が、相変わらず不信さは抜けない顔つきで問う。
「どういう意味さ?僕らの為ってさ」
「言葉通りだよ、君たちだけのための演技ってこと。どっちにしろ、今、落ち着いて見られる観客って、君らくらいしかいないでしょ?」
あまりにニールの口調がのんびりしてるのが観客たちへの皮肉に聞こえたのか、数人がくすくすと笑う。
最初に問いかけた子供が、その笑い声で調子を取り戻したのか、皮肉な笑みを口元に戻す。
「へぇぇ、あんたたちは、こんな姿の僕たちの前でも、りーっぱに演じられるって言うの?」
「もちろんさ、ただし、僕らは小さな小さなマジックサーカスだからさ、こじんまりしてるのはカンベンしてもらうよ」
言ったなり、勢い良く空中ブランコが飛び出す。
真ん中付近で、見事にブランコを軸に一回転してみせ、そして返す時には片足だ。
半信半疑の顔つきで見上げていた子供たちの眼が、丸くなる。
片手だけで回ってみせたり、すさまじい高さの上で立ち、両手を離してみせたり。
先ほど、華麗としかいいようのない演技をしてみせたアール・ヘストンよりも、よほど難易度の高いことをやすやすとやってみせている。

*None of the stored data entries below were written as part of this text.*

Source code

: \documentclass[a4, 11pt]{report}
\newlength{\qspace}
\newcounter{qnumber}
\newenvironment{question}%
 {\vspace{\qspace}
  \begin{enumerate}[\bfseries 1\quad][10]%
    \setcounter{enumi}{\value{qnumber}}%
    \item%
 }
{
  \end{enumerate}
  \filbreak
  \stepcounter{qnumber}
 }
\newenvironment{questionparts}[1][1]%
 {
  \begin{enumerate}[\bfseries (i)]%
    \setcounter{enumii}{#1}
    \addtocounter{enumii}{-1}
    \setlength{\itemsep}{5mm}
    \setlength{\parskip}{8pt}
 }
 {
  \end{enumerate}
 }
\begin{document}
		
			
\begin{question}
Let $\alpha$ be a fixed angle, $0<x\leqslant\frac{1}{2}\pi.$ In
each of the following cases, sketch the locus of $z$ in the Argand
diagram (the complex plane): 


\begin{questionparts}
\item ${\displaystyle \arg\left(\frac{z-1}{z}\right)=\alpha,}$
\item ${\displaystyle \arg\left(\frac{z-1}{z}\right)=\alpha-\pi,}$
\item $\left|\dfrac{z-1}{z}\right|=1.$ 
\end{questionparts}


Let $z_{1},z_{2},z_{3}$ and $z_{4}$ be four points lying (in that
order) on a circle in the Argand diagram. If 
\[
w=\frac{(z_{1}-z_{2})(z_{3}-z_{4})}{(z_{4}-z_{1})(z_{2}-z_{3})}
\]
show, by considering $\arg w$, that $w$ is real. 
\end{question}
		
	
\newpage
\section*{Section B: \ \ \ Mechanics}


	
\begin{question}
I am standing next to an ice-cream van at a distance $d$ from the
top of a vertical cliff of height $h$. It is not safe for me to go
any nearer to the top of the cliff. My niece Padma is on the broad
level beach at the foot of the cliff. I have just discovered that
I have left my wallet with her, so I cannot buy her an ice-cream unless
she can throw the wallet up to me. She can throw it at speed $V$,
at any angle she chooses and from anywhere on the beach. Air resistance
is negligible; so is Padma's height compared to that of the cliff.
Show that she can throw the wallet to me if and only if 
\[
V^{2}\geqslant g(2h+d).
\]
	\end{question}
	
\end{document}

思わず漏れた、焼け爛れた子供たちの拍手に、逃げることしかなかった観客たちが、何事かと振り返る。
そして、全く予想だにしなかった見事な演技に、眼を丸くする。
観客席が静まり返ったことに気付いたディアマンテ・サーカスの団員たちも、振り返って驚愕の表情を浮かべる。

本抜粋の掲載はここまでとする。